Technical Writer

 

We moved back to Panama City and moved in with

Granny Brown, me and Brenda and Baby Owen.

Wayne was living in a double-wide in Callaway,

selling real estate.  We weren’t eligible for welfare

because we did not maintain a separate residence.

I wasn’t eligible for unemployment because I had

resigned my last position.  One step ahead of a shoeshine.

I found a job in Fort Walton Beach as a technical writer.

A college-degree job.  It was a quantum leap forward.

I had benefits.  I was on salary.  I made three times what

I had been making as a laborer and clerk.  Well, I was a clerk,

but I had a desk and a typewriter, access to a copying machine.

I had money for postage to send stories and poems out to little magazines.

To buy small press books.  Larry and Hazel had Justin Winston print up

Playing Hurt and Raw Energy:  A Cookbook for Action Painters.
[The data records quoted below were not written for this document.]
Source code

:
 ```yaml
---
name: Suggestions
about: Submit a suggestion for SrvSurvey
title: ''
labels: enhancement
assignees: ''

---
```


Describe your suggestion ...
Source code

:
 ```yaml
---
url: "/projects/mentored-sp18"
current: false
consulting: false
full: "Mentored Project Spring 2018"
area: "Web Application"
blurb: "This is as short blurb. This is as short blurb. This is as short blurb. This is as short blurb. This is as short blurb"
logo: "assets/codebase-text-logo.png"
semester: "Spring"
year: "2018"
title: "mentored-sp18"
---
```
I sent them out.  I got back work in exchange.  My productivity

went up, but also, the form of what I was doing opened up.

I called what I was writing my chronicle, after Céline,

who said he didn’t have time to answer the gazettes,

he had his chronicle to finish, his endless, or enormous debts

to pay.  I answered the gazettes in my chronicle.

I left the letters in, too.  I concatenated the pages

in order of composition, gave book-length sections

titles, and called them books.  I gave them beginnings,

middles, and endings, not necessarily in that order.

Not necessarily in any order.  Necessarily not in

any order, except the order they came out of my head in.

I was the salvage archeologist of the Mall Builder culture.